Athos smiled as he turned to Valle. "See? That's how you do it. You lose sometimes, but if you've got it down you can usually come off with the money. And the best part is that you can never get into trouble for cheating, because you aren't."
Valle shook his head, uncertain. "Your hands are quick, Athos. I don't know if I can get it right."
"We've got all day and a thousand fools to practice with," said Athos, gesturing broadly to indicate all within the marketplace. "You will learn."
* * *
Thousands of miles
to the east, in a cavern far below the decadent capital of the ancient
empire of Mulhorand, an obscene ceremony was being performed by the cult
of Set in honor of the foul god they served.
Hundreds of black-clothed and turbaned men and women knelt before a pool of stagnant water from which sprang a flame which shot upwards hundreds of feet.
The flame changed colors rapidly, going from orange to blue to purple in a matter of moments and reflecting off the cavern walls eerily, creating fantastic shapes and shadows.
The entire cavern was filled with the murmurings of the cult members, who were reciting ritual prayers.
The high priest took his place at the altar. He surveyed the cavern for sever minutes, then raised his arms.
The chanting of the cult members faded and died.
The high priest spoke, his voice betraying a slight lisp. "Our lord has found a mortal worthy of becoming his avatar. We must find this person and sacrifice him."
He held out a grotesque object. "He whom we hold most highly has bestowed this object of divine power upon us, so that we may locate the person whose body will house our lord's spirit. The time has come to search him out!"
* * *
The inner city of Zazesspur
was comprised for the most part of ruined buildings. In some areas,
rubble was still strewn in the streets. Although the inner city was
teeming with life during the days, at nights the streets were usually clear
as nearby residents locked themselves into their houses. Some parts
of the city were rumored to be haunted by the undead. Others were
dangerous because of the street gangs who made their homes there.
One single tower - made of what had once been white marble, but which was now blackened and gray - still stood tall, its upper parts silhouetted by the full moon. It was this place that the locals feared and avoided most carefully, for it was known to be the home of a mad wizard, Grimwalde by name. Horrible sounds issued from its windowless walls in the dead of the night as unspeakable atrocities were committed within.
Some claimed that the mage was dead, and that the tower was haunted by his ghost. Others said that he was some sort of demon, and that he howled in the night because he was caught in this plane of existence and not the plane upon which his kin resided.
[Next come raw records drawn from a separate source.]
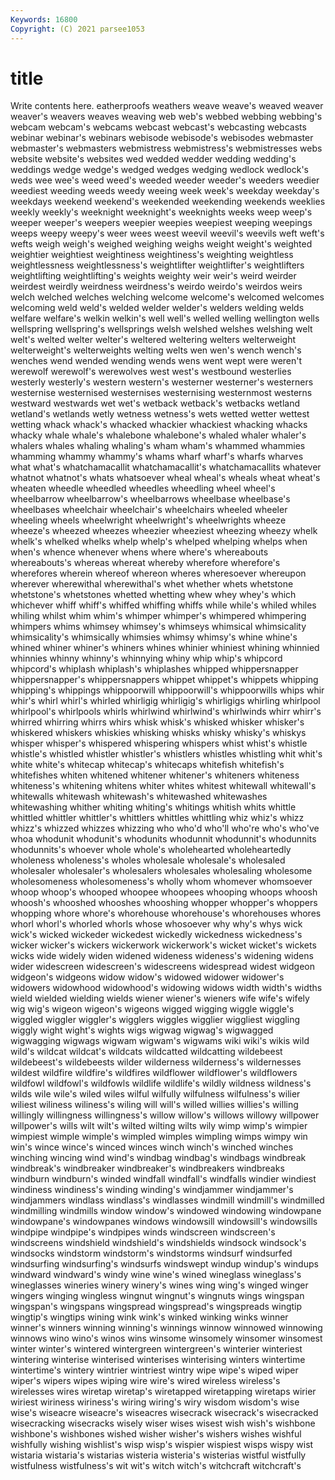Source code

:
 ```yaml
---
Keywords: 16800
Copyright: (C) 2021 parsee1053
---
```


# title

Write contents here.
eatherproofs weathers weave weave's weaved weaver weaver's weavers weaves weaving
web web's webbed webbing webbing's webcam webcam's webcams webcast webcast's
webcasting webcasts webinar webinar's webinars webisode webisode's webisodes webmaster webmaster's
webmasters webmistress webmistress's webmistresses webs website website's websites wed wedded
wedder wedding wedding's weddings wedge wedge's wedged wedges wedging wedlock
wedlock's weds wee wee's weed weed's weeded weeder weeder's weeders
weedier weediest weeding weeds weedy weeing week week's weekday weekday's
weekdays weekend weekend's weekended weekending weekends weeklies weekly weekly's weeknight
weeknight's weeknights weeks weep weep's weeper weeper's weepers weepier weepies
weepiest weeping weepings weeps weepy weepy's weer wees weest weevil
weevil's weevils weft weft's wefts weigh weigh's weighed weighing weighs
weight weight's weighted weightier weightiest weightiness weightiness's weighting weightless weightlessness
weightlessness's weightlifter weightlifter's weightlifters weightlifting weightlifting's weights weighty weir weir's
weird weirder weirdest weirdly weirdness weirdness's weirdo weirdo's weirdos weirs
welch welched welches welching welcome welcome's welcomed welcomes welcoming weld
weld's welded welder welder's welders welding welds welfare welfare's welkin
welkin's well well's welled welling wellington wells wellspring wellspring's wellsprings
welsh welshed welshes welshing welt welt's welted welter welter's weltered
weltering welters welterweight welterweight's welterweights welting welts wen wen's wench
wench's wenches wend wended wending wends wens went wept were
weren't werewolf werewolf's werewolves west west's westbound westerlies westerly westerly's
western western's westerner westerner's westerners westernise westernised westernises westernising westernmost
westerns westward westwards wet wet's wetback wetback's wetbacks wetland wetland's
wetlands wetly wetness wetness's wets wetted wetter wettest wetting whack
whack's whacked whackier whackiest whacking whacks whacky whale whale's whalebone
whalebone's whaled whaler whaler's whalers whales whaling whaling's wham wham's
whammed whammies whamming whammy whammy's whams wharf wharf's wharfs wharves
what what's whatchamacallit whatchamacallit's whatchamacallits whatever whatnot whatnot's whats whatsoever
wheal wheal's wheals wheat wheat's wheaten wheedle wheedled wheedles wheedling
wheel wheel's wheelbarrow wheelbarrow's wheelbarrows wheelbase wheelbase's wheelbases wheelchair wheelchair's
wheelchairs wheeled wheeler wheeling wheels wheelwright wheelwright's wheelwrights wheeze wheeze's
wheezed wheezes wheezier wheeziest wheezing wheezy whelk whelk's whelked whelks
whelp whelp's whelped whelping whelps when when's whence whenever whens
where where's whereabouts whereabouts's whereas whereat whereby wherefore wherefore's wherefores
wherein whereof whereon wheres wheresoever whereupon wherever wherewithal wherewithal's whet
whether whets whetstone whetstone's whetstones whetted whetting whew whey whey's
which whichever whiff whiff's whiffed whiffing whiffs while while's whiled
whiles whiling whilst whim whim's whimper whimper's whimpered whimpering whimpers
whims whimsey whimsey's whimseys whimsical whimsicality whimsicality's whimsically whimsies whimsy
whimsy's whine whine's whined whiner whiner's whiners whines whinier whiniest
whining whinnied whinnies whinny whinny's whinnying whiny whip whip's whipcord
whipcord's whiplash whiplash's whiplashes whipped whippersnapper whippersnapper's whippersnappers whippet whippet's
whippets whipping whipping's whippings whippoorwill whippoorwill's whippoorwills whips whir whir's
whirl whirl's whirled whirligig whirligig's whirligigs whirling whirlpool whirlpool's whirlpools
whirls whirlwind whirlwind's whirlwinds whirr whirr's whirred whirring whirrs whirs
whisk whisk's whisked whisker whisker's whiskered whiskers whiskies whisking whisks
whisky whisky's whiskys whisper whisper's whispered whispering whispers whist whist's
whistle whistle's whistled whistler whistler's whistlers whistles whistling whit whit's
white white's whitecap whitecap's whitecaps whitefish whitefish's whitefishes whiten whitened
whitener whitener's whiteners whiteness whiteness's whitening whitens whiter whites whitest
whitewall whitewall's whitewalls whitewash whitewash's whitewashed whitewashes whitewashing whither whiting
whiting's whitings whitish whits whittle whittled whittler whittler's whittlers whittles
whittling whiz whiz's whizz whizz's whizzed whizzes whizzing who who'd
who'll who're who's who've whoa whodunit whodunit's whodunits whodunnit whodunnit's
whodunnits whodunnits's whoever whole whole's wholehearted wholeheartedly wholeness wholeness's wholes
wholesale wholesale's wholesaled wholesaler wholesaler's wholesalers wholesales wholesaling wholesome wholesomeness
wholesomeness's wholly whom whomever whomsoever whoop whoop's whooped whoopee whoopees
whooping whoops whoosh whoosh's whooshed whooshes whooshing whopper whopper's whoppers
whopping whore whore's whorehouse whorehouse's whorehouses whores whorl whorl's whorled
whorls whose whosoever why why's whys wick wick's wicked wickeder
wickedest wickedly wickedness wickedness's wicker wicker's wickers wickerwork wickerwork's wicket
wicket's wickets wicks wide widely widen widened wideness wideness's widening
widens wider widescreen widescreen's widescreens widespread widest widgeon widgeon's widgeons
widow widow's widowed widower widower's widowers widowhood widowhood's widowing widows
width width's widths wield wielded wielding wields wiener wiener's wieners
wife wife's wifely wig wig's wigeon wigeon's wigeons wigged wigging
wiggle wiggle's wiggled wiggler wiggler's wigglers wiggles wigglier wiggliest wiggling
wiggly wight wight's wights wigs wigwag wigwag's wigwagged wigwagging wigwags
wigwam wigwam's wigwams wiki wiki's wikis wild wild's wildcat wildcat's
wildcats wildcatted wildcatting wildebeest wildebeest's wildebeests wilder wilderness wilderness's wildernesses
wildest wildfire wildfire's wildfires wildflower wildflower's wildflowers wildfowl wildfowl's wildfowls
wildlife wildlife's wildly wildness wildness's wilds wile wile's wiled wiles
wilful wilfully wilfulness wilfulness's wilier wiliest wiliness wiliness's wiling will
will's willed willies willies's willing willingly willingness willingness's willow willow's
willows willowy willpower willpower's wills wilt wilt's wilted wilting wilts
wily wimp wimp's wimpier wimpiest wimple wimple's wimpled wimples wimpling
wimps wimpy win win's wince wince's winced winces winch winch's
winched winches winching wincing wind wind's windbag windbag's windbags windbreak
windbreak's windbreaker windbreaker's windbreakers windbreaks windburn windburn's winded windfall windfall's
windfalls windier windiest windiness windiness's winding winding's windjammer windjammer's windjammers
windlass windlass's windlasses windmill windmill's windmilled windmilling windmills window window's
windowed windowing windowpane windowpane's windowpanes windows windowsill windowsill's windowsills windpipe
windpipe's windpipes winds windscreen windscreen's windscreens windshield windshield's windshields windsock
windsock's windsocks windstorm windstorm's windstorms windsurf windsurfed windsurfing windsurfing's windsurfs
windswept windup windup's windups windward windward's windy wine wine's wined
wineglass wineglass's wineglasses wineries winery winery's wines wing wing's winged
winger wingers winging wingless wingnut wingnut's wingnuts wings wingspan wingspan's
wingspans wingspread wingspread's wingspreads wingtip wingtip's wingtips wining wink wink's
winked winking winks winner winner's winners winning winning's winnings winnow
winnowed winnowing winnows wino wino's winos wins winsome winsomely winsomer
winsomest winter winter's wintered wintergreen wintergreen's winterier winteriest wintering winterise
winterised winterises winterising winters wintertime wintertime's wintery wintrier wintriest wintry
wipe wipe's wiped wiper wiper's wipers wipes wiping wire wire's
wired wireless wireless's wirelesses wires wiretap wiretap's wiretapped wiretapping wiretaps
wirier wiriest wiriness wiriness's wiring wiring's wiry wisdom wisdom's wise
wise's wiseacre wiseacre's wiseacres wisecrack wisecrack's wisecracked wisecracking wisecracks wisely
wiser wises wisest wish wish's wishbone wishbone's wishbones wished wisher
wisher's wishers wishes wishful wishfully wishing wishlist's wisp wisp's wispier
wispiest wisps wispy wist wistaria wistaria's wistarias wisteria wisteria's wisterias
wistful wistfully wistfulness wistfulness's wit wit's witch witch's witchcraft witchcraft's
Still others claimed that the very forces of the lower planes were housed in the tower, ready to break out and devour the populace of the city.
Only Grimwalde himself knew the truth of what went on within those walls, and he was neither demon nor ghost - though it could be argued that he was mad.
It was insanity which fascinated the wizard most. He was making studies on the insane for his master, a wizard of much repute in far off Calimport. The screaming and wailing which penetrated the tower's walls was that of the subjects of his tests and experiments.
Some of his studies included curing madness. Other studies included creating it.
These last were the wizard's personal favorites.